§ TASK GOAL:
Starting with the first line and ending with the one that holds "the correct version.", retype the entries exactly.

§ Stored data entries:

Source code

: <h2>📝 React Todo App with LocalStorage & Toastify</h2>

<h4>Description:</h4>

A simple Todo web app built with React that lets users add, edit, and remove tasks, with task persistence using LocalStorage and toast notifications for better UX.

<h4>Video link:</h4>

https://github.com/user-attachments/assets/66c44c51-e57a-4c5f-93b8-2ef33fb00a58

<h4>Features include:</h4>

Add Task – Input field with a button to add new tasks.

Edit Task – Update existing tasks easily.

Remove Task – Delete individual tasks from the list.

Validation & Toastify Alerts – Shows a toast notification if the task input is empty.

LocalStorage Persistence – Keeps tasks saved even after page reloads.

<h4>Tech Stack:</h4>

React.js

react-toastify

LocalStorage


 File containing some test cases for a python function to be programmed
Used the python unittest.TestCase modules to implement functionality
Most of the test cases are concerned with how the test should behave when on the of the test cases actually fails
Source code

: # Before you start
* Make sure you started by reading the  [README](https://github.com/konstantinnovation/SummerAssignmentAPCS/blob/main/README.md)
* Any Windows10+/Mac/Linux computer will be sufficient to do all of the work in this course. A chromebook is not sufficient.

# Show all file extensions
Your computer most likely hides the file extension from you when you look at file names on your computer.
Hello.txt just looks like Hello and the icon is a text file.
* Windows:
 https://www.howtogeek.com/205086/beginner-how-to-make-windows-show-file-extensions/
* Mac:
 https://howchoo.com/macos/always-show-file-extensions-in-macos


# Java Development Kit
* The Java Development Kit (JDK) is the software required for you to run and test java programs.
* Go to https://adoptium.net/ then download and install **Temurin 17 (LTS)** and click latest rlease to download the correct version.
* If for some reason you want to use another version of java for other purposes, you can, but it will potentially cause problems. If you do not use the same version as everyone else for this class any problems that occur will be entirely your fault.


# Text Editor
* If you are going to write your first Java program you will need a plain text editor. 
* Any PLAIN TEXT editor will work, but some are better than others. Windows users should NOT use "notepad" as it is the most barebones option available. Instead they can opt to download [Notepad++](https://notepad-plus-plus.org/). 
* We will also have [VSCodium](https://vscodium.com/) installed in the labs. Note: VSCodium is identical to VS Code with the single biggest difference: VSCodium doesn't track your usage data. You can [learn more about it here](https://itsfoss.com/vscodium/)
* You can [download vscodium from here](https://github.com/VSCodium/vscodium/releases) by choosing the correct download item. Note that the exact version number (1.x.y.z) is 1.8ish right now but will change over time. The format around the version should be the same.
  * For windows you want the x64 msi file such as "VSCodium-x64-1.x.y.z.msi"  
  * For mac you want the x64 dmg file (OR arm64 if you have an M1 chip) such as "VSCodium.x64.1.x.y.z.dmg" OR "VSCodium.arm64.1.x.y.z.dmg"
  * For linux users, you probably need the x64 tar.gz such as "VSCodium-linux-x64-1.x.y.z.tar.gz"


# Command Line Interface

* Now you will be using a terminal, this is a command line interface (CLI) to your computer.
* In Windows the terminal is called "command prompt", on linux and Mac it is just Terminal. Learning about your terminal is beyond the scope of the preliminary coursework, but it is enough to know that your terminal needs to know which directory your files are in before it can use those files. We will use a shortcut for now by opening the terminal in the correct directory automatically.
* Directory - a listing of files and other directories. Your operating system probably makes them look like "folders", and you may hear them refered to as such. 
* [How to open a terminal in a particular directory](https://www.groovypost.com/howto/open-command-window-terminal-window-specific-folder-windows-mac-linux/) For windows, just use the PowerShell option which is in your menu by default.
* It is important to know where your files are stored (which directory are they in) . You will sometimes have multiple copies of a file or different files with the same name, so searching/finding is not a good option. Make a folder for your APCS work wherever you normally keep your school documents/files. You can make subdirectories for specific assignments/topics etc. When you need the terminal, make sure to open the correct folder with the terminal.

§ ANSWER FOR THIS EXERCISE:
Source code

: <h2>📝 React Todo App with LocalStorage & Toastify</h2>

<h4>Description:</h4>

A simple Todo web app built with React that lets users add, edit, and remove tasks, with task persistence using LocalStorage and toast notifications for better UX.

<h4>Video link:</h4>

https://github.com/user-attachments/assets/66c44c51-e57a-4c5f-93b8-2ef33fb00a58

<h4>Features include:</h4>

Add Task – Input field with a button to add new tasks.

Edit Task – Update existing tasks easily.

Remove Task – Delete individual tasks from the list.

Validation & Toastify Alerts – Shows a toast notification if the task input is empty.

LocalStorage Persistence – Keeps tasks saved even after page reloads.

<h4>Tech Stack:</h4>

React.js

react-toastify

LocalStorage


 File containing some test cases for a python function to be programmed
Used the python unittest.TestCase modules to implement functionality
Most of the test cases are concerned with how the test should behave when on the of the test cases actually fails
Source code

: # Before you start
* Make sure you started by reading the  [README](https://github.com/konstantinnovation/SummerAssignmentAPCS/blob/main/README.md)
* Any Windows10+/Mac/Linux computer will be sufficient to do all of the work in this course. A chromebook is not sufficient.

# Show all file extensions
Your computer most likely hides the file extension from you when you look at file names on your computer.
Hello.txt just looks like Hello and the icon is a text file.
* Windows:
 https://www.howtogeek.com/205086/beginner-how-to-make-windows-show-file-extensions/
* Mac:
 https://howchoo.com/macos/always-show-file-extensions-in-macos


# Java Development Kit
* The Java Development Kit (JDK) is the software required for you to run and test java programs.
* Go to https://adoptium.net/ then download and install **Temurin 17 (LTS)** and click latest rlease to download the correct version.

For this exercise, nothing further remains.